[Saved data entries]
↓

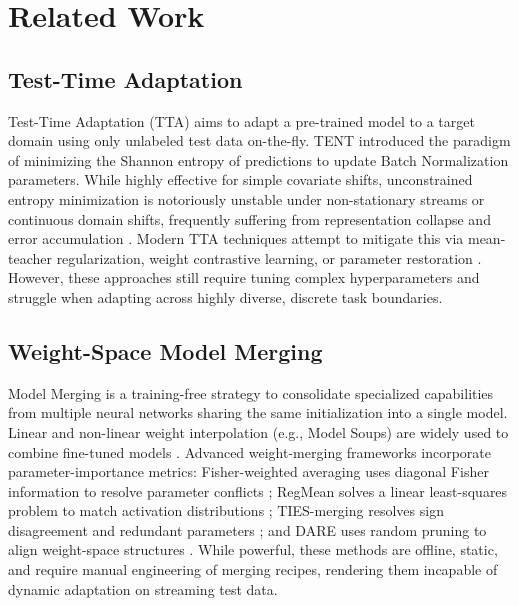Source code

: \documentclass{article}
\theoremstyle{plain}
\theoremstyle{definition}
\theoremstyle{remark}
\begin{document}
\section{Related Work}
\label{sec:related}

\subsection{Test-Time Adaptation}
Test-Time Adaptation (TTA) aims to adapt a pre-trained model to a target domain using only unlabeled test data on-the-fly. TENT \cite{wang2021tent} introduced the paradigm of minimizing the Shannon entropy of predictions to update Batch Normalization parameters. While highly effective for simple covariate shifts, unconstrained entropy minimization is notoriously unstable under non-stationary streams or continuous domain shifts, frequently suffering from representation collapse and error accumulation \cite{niu2022efficient}. Modern TTA techniques attempt to mitigate this via mean-teacher regularization, weight contrastive learning, or parameter restoration \cite{niu2023towards, luan2026fisher}. However, these approaches still require tuning complex hyperparameters and struggle when adapting across highly diverse, discrete task boundaries.

\subsection{Weight-Space Model Merging}
Model Merging is a training-free strategy to consolidate specialized capabilities from multiple neural networks sharing the same initialization into a single model. Linear and non-linear weight interpolation (e.g., Model Soups) are widely used to combine fine-tuned models \cite{wortsman2022model}. Advanced weight-merging frameworks incorporate parameter-importance metrics: Fisher-weighted averaging uses diagonal Fisher information to resolve parameter conflicts \cite{matena2022merging}; RegMean solves a linear least-squares problem to match activation distributions \cite{jin2023regmean}; TIES-merging resolves sign disagreement and redundant parameters \cite{yadav2023ties}; and DARE uses random pruning to align weight-space structures \cite{yu2023language}. While powerful, these methods are offline, static, and require manual engineering of merging recipes, rendering them incapable of dynamic adaptation on streaming test data.
\end{document}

↑

◆ Aim of the task ◆
What you return should be the entries from above, unchanged and without their images.

◆ Answer space ◆
Source code

: \documentclass{article}
\theoremstyle{plain}
\theoremstyle{definition}
\theoremstyle{remark}
\begin{document}
\section{Related Work}
\label{sec:related}

\subsection{Test-Time Adaptation}
Test-Time Adaptation (TTA) aims to adapt a pre-trained model to a target domain using only unlabeled test data on-the-fly. TENT \cite{wang2021tent} introduced the paradigm of minimizing the Shannon entropy of predictions to update Batch Normalization parameters. While highly effective for simple covariate shifts, unconstrained entropy minimization is notoriously unstable under non-stationary streams or continuous domain shifts, frequently suffering from representation collapse and error accumulation \cite{niu2022efficient}. Modern TTA techniques attempt to mitigate this via mean-teacher regularization, weight contrastive learning, or parameter restoration \cite{niu2023towards, luan2026fisher}. However, these approaches still require tuning complex hyperparameters and struggle when adapting across highly diverse, discrete task boundaries.

\subsection{Weight-Space Model Merging}
Model Merging is a training-free strategy to consolidate specialized capabilities from multiple neural networks sharing the same initialization into a single model. Linear and non-linear weight interpolation (e.g., Model Soups) are widely used to combine fine-tuned models \cite{wortsman2022model}. Advanced weight-merging frameworks incorporate parameter-importance metrics: Fisher-weighted averaging uses diagonal Fisher information to resolve parameter conflicts \cite{matena2022merging}; RegMean solves a linear least-squares problem to match activation distributions \cite{jin2023regmean}; TIES-merging resolves sign disagreement and redundant parameters \cite{yadav2023ties}; and DARE uses random pruning to align weight-space structures \cite{yu2023language}. While powerful, these methods are offline, static, and require manual engineering of merging recipes, rendering them incapable of dynamic adaptation on streaming test data.
\end{document}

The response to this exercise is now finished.